◆ **Data for processing**
################
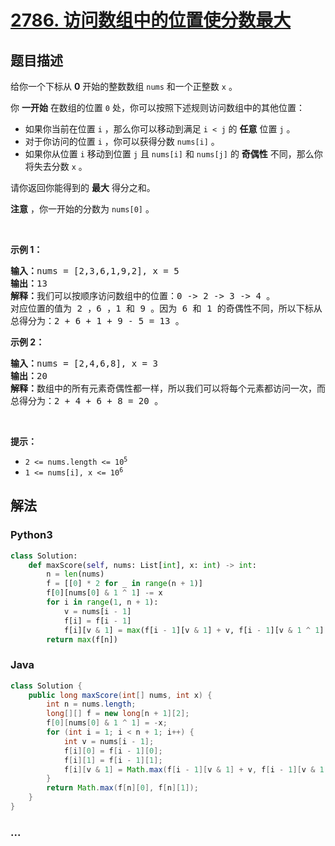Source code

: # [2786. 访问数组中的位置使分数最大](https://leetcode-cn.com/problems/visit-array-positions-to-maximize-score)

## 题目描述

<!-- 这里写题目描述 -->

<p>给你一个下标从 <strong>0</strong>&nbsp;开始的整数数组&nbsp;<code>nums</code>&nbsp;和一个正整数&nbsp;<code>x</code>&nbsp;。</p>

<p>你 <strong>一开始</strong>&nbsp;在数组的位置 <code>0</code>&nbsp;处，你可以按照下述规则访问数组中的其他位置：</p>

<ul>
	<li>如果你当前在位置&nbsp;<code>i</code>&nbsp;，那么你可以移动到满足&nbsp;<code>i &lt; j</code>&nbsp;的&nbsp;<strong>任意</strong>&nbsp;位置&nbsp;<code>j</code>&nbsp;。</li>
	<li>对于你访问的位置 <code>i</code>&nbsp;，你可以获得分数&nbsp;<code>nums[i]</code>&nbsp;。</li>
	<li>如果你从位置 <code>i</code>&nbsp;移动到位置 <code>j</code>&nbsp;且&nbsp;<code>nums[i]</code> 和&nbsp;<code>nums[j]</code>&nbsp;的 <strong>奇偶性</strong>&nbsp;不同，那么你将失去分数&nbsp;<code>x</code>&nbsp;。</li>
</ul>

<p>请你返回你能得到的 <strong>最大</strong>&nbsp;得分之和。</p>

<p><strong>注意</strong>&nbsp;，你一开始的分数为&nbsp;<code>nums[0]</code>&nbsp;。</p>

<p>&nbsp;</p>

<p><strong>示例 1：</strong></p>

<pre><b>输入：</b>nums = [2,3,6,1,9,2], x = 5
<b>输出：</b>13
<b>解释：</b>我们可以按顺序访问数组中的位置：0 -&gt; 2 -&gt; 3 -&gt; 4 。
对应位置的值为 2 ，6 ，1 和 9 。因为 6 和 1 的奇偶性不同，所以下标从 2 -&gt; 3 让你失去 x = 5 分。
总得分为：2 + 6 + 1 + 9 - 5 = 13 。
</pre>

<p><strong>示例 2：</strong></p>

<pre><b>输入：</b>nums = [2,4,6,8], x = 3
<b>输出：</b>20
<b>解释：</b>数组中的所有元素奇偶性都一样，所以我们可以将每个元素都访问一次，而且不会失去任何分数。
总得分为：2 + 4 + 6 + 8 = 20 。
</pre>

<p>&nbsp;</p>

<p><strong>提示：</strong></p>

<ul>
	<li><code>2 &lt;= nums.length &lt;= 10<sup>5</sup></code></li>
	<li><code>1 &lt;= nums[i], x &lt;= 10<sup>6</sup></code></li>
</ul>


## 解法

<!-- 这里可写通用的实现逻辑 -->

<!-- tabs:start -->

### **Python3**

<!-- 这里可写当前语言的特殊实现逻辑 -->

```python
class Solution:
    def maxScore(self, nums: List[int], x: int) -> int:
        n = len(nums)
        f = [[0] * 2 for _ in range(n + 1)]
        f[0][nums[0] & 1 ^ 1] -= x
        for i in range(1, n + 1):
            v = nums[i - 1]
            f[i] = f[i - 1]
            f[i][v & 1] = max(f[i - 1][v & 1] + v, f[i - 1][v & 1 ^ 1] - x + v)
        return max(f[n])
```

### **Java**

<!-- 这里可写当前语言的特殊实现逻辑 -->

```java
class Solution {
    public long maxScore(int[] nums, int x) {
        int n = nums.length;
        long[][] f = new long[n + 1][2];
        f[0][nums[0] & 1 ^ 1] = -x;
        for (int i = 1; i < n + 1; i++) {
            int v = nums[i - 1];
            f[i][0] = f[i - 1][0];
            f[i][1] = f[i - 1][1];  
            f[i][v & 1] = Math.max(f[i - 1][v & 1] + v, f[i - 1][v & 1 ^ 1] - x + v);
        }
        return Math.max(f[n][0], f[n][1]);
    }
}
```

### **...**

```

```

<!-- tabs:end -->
################
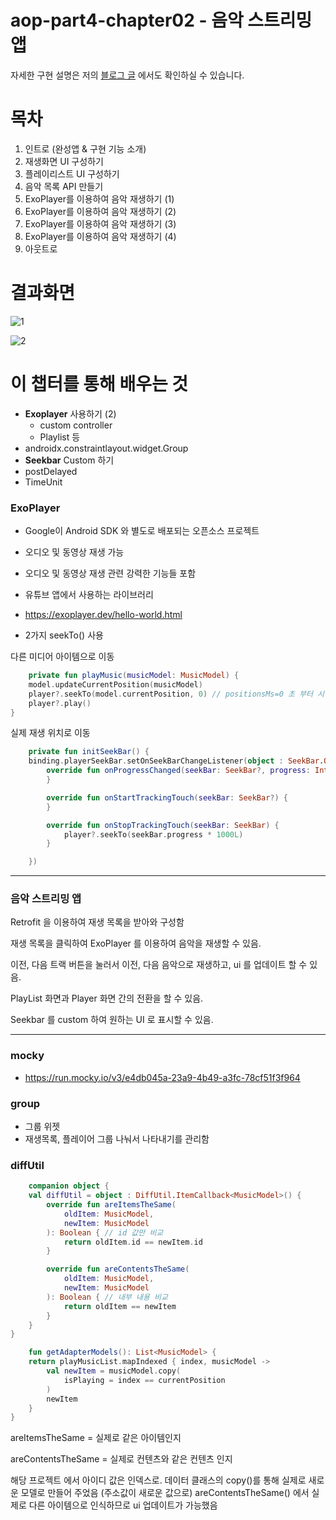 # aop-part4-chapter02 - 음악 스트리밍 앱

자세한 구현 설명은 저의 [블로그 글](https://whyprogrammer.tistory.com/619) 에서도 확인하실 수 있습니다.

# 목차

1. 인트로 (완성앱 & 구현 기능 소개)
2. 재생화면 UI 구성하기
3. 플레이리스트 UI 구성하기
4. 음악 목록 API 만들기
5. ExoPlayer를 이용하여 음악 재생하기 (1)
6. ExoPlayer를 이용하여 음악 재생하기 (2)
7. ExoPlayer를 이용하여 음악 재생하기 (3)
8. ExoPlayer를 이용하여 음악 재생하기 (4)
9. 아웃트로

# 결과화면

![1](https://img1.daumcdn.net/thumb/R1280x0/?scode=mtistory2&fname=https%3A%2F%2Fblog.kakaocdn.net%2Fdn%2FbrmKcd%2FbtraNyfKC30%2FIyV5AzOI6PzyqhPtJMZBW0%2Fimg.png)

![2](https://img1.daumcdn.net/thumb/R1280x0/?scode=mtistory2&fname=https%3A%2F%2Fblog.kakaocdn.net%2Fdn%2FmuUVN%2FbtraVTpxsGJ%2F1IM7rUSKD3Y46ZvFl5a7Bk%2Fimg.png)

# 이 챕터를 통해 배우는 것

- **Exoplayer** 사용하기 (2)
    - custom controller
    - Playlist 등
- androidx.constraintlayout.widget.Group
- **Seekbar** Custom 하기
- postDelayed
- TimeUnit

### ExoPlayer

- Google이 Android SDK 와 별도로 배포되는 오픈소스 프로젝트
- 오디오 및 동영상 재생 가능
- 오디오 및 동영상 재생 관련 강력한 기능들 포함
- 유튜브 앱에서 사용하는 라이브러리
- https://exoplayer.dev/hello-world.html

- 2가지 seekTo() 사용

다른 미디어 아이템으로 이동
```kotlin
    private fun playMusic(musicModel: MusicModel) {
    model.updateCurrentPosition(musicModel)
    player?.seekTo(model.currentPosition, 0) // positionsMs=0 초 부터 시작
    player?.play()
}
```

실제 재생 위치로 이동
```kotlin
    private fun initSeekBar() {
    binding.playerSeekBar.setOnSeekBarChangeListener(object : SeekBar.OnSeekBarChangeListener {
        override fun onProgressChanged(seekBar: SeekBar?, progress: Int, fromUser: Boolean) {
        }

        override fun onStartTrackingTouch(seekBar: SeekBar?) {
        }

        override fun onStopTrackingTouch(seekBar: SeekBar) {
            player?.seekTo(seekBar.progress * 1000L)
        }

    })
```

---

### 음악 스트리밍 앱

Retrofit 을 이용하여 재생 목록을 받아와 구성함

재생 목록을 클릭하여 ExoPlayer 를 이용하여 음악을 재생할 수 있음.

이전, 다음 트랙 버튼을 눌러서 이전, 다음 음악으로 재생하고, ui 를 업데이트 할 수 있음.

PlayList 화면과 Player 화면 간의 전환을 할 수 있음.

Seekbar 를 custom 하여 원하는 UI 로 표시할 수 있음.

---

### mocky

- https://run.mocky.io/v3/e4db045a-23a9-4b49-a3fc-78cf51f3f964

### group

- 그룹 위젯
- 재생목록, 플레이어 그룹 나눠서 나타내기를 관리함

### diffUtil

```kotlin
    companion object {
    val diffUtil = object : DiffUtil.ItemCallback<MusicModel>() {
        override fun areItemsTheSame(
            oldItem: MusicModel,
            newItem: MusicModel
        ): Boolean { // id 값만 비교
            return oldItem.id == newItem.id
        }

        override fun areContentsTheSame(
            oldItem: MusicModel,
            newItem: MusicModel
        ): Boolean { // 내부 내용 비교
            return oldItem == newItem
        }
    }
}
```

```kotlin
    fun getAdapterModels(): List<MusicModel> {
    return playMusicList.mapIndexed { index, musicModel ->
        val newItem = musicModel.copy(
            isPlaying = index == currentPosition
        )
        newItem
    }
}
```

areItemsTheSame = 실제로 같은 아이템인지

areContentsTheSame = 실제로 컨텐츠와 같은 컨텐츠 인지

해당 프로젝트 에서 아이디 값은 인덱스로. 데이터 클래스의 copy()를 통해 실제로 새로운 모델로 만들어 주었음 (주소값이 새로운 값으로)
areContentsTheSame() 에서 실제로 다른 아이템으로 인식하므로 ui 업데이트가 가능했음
################
◆ **Instructions to follow**
Those lines of the records above that run from the one containing "Source code" through the one containing "对应位置的值为 2 ，6" should be returned exactly, with no pictures among them.

◆ **The answer**
Source code

: # [2786. 访问数组中的位置使分数最大](https://leetcode-cn.com/problems/visit-array-positions-to-maximize-score)

## 题目描述

<!-- 这里写题目描述 -->

<p>给你一个下标从 <strong>0</strong>&nbsp;开始的整数数组&nbsp;<code>nums</code>&nbsp;和一个正整数&nbsp;<code>x</code>&nbsp;。</p>

<p>你 <strong>一开始</strong>&nbsp;在数组的位置 <code>0</code>&nbsp;处，你可以按照下述规则访问数组中的其他位置：</p>

<ul>
	<li>如果你当前在位置&nbsp;<code>i</code>&nbsp;，那么你可以移动到满足&nbsp;<code>i &lt; j</code>&nbsp;的&nbsp;<strong>任意</strong>&nbsp;位置&nbsp;<code>j</code>&nbsp;。</li>
	<li>对于你访问的位置 <code>i</code>&nbsp;，你可以获得分数&nbsp;<code>nums[i]</code>&nbsp;。</li>
	<li>如果你从位置 <code>i</code>&nbsp;移动到位置 <code>j</code>&nbsp;且&nbsp;<code>nums[i]</code> 和&nbsp;<code>nums[j]</code>&nbsp;的 <strong>奇偶性</strong>&nbsp;不同，那么你将失去分数&nbsp;<code>x</code>&nbsp;。</li>
</ul>

<p>请你返回你能得到的 <strong>最大</strong>&nbsp;得分之和。</p>

<p><strong>注意</strong>&nbsp;，你一开始的分数为&nbsp;<code>nums[0]</code>&nbsp;。</p>

<p>&nbsp;</p>

<p><strong>示例 1：</strong></p>

<pre><b>输入：</b>nums = [2,3,6,1,9,2], x = 5
<b>输出：</b>13
<b>解释：</b>我们可以按顺序访问数组中的位置：0 -&gt; 2 -&gt; 3 -&gt; 4 。
对应位置的值为 2 ，6 ，1 和 9 。因为 6 和 1 的奇偶性不同，所以下标从 2 -&gt; 3 让你失去 x = 5 分。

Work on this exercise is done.